Nel corso degli ultimi giorni i quotidiani ed i periodici hanno fornito ampio spazio alla vicenda dell'uccisione di Gheddafi per mano di alcuni esponenti della milizia "ribelle", espressione del nuovo governo ufficiale. Reporter ed opinionisti hanno speso decine di righe a descrivere il contesto della morte e ad effettuare considerazioni su cosa sarebbe potuto emergere da un eventuale processo al despota libico.
Ciò che apparentemente nessuno sembra aver preso in considerazione è il fatto che tutta questa vicenda, inclusa la pietosa prima pagina del quotidiano britannico "The Sun", che non ha perso occasione per ricordarci che razza di immondizia sia, rappresenta un autogol colossale ed una smentita, qualora ce ne fosse bisogno, delle motivazioni umanitarie e democratiche alla base di questa come di altre guerre. Non serve il bambino della favola per mostrarci che il re nudo di fronte alla sguaiata ed ipocrita incoerenza dei governi occidentali, pronti a dispensare lezioni di democrazia al mondo intero ma che chiudono gli occhi o addirittura gioiscono di fronte al trattamento brutale di un uomo, i cui crimini andrebbero giudicati secondo il diritto internazionale, o comunque del Paese in cui egli è giudicato,e non sulla base della legge del taglione.

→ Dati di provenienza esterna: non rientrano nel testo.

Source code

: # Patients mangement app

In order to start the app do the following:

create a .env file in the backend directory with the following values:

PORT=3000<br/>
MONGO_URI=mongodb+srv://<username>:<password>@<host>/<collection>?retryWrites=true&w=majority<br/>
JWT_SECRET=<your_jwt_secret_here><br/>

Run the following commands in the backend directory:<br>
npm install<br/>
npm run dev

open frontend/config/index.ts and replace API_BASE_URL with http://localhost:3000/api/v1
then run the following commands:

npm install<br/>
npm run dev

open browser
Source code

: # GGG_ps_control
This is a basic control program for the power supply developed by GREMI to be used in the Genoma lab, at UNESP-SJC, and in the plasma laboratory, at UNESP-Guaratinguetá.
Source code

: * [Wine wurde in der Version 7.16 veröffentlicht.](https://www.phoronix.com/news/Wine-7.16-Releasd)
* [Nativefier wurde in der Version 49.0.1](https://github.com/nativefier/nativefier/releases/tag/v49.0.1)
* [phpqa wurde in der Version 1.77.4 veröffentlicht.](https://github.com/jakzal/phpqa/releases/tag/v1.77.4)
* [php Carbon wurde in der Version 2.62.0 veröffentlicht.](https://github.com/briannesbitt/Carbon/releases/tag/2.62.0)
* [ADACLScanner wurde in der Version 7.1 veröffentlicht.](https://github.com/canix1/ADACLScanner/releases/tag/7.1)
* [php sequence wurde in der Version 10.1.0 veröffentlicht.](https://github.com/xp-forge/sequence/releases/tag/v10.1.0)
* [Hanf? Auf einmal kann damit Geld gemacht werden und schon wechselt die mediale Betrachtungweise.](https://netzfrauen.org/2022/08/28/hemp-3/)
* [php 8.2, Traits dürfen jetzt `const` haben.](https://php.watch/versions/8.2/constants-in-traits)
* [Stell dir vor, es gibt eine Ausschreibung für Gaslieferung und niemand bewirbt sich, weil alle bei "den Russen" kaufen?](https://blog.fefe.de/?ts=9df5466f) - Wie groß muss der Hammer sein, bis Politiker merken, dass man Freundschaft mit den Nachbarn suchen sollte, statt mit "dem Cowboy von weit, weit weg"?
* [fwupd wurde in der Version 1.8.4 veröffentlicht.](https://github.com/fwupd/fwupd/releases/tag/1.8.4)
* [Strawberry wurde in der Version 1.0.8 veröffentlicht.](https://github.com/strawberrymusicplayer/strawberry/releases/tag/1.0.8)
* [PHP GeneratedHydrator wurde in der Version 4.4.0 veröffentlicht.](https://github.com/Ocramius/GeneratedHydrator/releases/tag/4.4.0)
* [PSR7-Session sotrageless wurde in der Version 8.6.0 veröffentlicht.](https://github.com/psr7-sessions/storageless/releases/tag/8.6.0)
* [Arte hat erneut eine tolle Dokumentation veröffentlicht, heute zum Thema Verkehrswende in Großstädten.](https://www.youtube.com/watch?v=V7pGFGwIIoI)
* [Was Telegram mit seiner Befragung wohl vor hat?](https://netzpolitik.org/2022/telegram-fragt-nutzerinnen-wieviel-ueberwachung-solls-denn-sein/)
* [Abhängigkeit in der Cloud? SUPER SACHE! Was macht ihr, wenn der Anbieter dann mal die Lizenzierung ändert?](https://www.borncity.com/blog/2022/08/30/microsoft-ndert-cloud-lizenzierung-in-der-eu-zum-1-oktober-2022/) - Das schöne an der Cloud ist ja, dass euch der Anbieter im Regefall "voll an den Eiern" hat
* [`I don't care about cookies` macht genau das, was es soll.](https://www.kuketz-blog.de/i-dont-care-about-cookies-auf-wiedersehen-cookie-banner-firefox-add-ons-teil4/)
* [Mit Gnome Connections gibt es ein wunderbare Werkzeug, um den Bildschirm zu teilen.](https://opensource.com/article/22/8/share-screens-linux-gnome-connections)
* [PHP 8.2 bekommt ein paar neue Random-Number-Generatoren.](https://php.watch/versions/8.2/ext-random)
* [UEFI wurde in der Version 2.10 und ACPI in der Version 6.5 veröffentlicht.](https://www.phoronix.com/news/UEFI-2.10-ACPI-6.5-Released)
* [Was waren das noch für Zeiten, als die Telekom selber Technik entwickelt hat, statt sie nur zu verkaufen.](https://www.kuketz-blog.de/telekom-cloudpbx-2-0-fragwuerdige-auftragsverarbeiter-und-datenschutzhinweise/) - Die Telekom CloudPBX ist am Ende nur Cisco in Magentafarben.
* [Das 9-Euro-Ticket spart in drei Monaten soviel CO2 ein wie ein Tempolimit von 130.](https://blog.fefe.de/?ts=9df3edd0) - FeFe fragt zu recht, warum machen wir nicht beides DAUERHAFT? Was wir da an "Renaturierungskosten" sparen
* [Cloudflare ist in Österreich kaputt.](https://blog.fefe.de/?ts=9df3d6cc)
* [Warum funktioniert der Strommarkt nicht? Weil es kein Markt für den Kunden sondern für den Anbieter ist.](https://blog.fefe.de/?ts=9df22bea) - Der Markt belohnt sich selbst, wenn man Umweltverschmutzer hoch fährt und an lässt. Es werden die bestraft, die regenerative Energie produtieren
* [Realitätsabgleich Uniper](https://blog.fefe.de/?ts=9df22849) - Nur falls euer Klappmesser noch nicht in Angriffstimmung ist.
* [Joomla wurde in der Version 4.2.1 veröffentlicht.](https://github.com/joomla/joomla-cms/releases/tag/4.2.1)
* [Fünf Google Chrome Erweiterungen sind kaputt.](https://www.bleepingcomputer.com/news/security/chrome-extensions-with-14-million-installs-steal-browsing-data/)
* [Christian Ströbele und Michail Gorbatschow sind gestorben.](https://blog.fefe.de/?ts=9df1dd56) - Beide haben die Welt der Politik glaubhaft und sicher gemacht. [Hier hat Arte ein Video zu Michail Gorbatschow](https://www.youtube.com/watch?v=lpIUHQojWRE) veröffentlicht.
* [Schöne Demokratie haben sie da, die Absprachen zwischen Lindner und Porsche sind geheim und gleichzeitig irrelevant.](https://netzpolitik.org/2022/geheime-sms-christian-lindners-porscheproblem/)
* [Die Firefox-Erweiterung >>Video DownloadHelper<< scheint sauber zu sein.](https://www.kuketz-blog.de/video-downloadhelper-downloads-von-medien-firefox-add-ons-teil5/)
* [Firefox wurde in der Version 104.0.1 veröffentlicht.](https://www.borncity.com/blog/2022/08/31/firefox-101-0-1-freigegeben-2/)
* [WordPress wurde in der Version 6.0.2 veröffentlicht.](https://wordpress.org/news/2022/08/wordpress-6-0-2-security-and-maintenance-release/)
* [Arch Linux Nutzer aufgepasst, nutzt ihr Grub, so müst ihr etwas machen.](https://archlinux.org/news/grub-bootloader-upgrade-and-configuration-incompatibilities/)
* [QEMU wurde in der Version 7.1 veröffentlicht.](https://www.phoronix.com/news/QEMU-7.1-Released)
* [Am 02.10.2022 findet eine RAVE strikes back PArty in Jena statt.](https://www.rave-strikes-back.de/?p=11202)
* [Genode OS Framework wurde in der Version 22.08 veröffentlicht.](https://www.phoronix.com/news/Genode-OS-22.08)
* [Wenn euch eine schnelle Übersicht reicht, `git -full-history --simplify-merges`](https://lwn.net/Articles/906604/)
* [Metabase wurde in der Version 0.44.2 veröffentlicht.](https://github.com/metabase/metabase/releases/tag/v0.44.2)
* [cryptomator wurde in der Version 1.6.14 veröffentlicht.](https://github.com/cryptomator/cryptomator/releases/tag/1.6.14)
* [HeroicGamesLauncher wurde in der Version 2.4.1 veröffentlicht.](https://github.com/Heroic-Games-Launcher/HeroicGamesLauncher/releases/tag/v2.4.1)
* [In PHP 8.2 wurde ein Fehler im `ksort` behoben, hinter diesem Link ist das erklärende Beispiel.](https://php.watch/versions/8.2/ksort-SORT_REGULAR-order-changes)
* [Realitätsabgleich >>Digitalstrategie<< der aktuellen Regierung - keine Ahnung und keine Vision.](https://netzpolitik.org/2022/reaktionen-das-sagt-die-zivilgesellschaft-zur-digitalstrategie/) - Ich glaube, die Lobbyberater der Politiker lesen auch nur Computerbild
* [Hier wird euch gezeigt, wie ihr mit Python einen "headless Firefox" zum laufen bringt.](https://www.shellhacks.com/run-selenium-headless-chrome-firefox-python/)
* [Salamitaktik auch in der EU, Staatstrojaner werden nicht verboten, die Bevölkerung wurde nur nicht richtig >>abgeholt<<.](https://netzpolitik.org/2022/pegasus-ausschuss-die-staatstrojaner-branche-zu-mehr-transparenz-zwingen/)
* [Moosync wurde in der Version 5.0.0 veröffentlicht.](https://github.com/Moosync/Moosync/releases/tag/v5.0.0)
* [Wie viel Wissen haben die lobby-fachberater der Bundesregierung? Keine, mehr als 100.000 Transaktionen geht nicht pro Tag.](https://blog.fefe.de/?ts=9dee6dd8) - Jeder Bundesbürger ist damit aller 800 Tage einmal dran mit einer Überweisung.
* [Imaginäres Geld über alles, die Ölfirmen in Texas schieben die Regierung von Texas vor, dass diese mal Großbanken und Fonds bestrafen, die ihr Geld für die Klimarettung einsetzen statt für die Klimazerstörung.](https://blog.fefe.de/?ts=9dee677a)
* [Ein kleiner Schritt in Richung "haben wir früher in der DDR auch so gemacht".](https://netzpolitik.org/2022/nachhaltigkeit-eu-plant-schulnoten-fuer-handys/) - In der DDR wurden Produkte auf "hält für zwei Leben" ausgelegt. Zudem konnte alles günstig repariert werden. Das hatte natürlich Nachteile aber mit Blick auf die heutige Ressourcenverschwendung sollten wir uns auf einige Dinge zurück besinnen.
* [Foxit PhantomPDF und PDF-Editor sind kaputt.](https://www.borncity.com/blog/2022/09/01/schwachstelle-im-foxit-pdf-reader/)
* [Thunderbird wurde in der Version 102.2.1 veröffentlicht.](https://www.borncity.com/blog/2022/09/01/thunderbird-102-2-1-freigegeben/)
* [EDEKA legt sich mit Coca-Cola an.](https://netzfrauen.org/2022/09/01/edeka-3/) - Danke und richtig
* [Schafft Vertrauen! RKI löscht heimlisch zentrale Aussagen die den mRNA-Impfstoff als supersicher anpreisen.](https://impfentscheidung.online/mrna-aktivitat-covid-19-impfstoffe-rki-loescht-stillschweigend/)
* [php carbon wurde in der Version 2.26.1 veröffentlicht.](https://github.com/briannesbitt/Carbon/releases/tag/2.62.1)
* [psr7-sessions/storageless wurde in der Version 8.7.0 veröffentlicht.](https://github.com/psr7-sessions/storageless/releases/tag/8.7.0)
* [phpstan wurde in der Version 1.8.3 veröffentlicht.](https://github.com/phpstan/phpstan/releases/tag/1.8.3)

A differenza di quanto molti credono o preferiscono credere, non siamo di fronte ad un problema che riguarda quattro beduini ma ad una questione fondamentale anche per noi. Le circostanze della morte di Gheddafi mettono in mostra la brutalità e l'autoritarismo delle società in cui viviamo, casomai i continui esempi di repressione del dissenso o le frequenti morti di cittadini in custodia non fossero sufficienti. Recuperare il vero senso di parole come democrazia e diritti, in questo caso specifico quello ad un giusto processo, è fondamentale per la salvaguardia del modello democratico e per il progresso della società, anche quando si tratta di un dittatore accusato di crimini efferati. Ammettere eccezioni e deroghe sulla base di simpatie o dell'emotività mina l'idea stessa di diritti e della loro universalità, il che ci rende tutti e tutte vulnerabili ai soprusi del prepotente di turno.
La salvaguardia delle conquiste democratiche e sociali degli ultimi duecento anni non può che passare dalla riaffermazione di questa universalità. Purtroppo lo stato di apatia e di assuefazione con cui la maggior parte dei cittadini sembra aver reagito alla notizia non lascia ben sperare sulle sorti della democrazia che, a parole, difendiamo ed esportiamo con la guerra.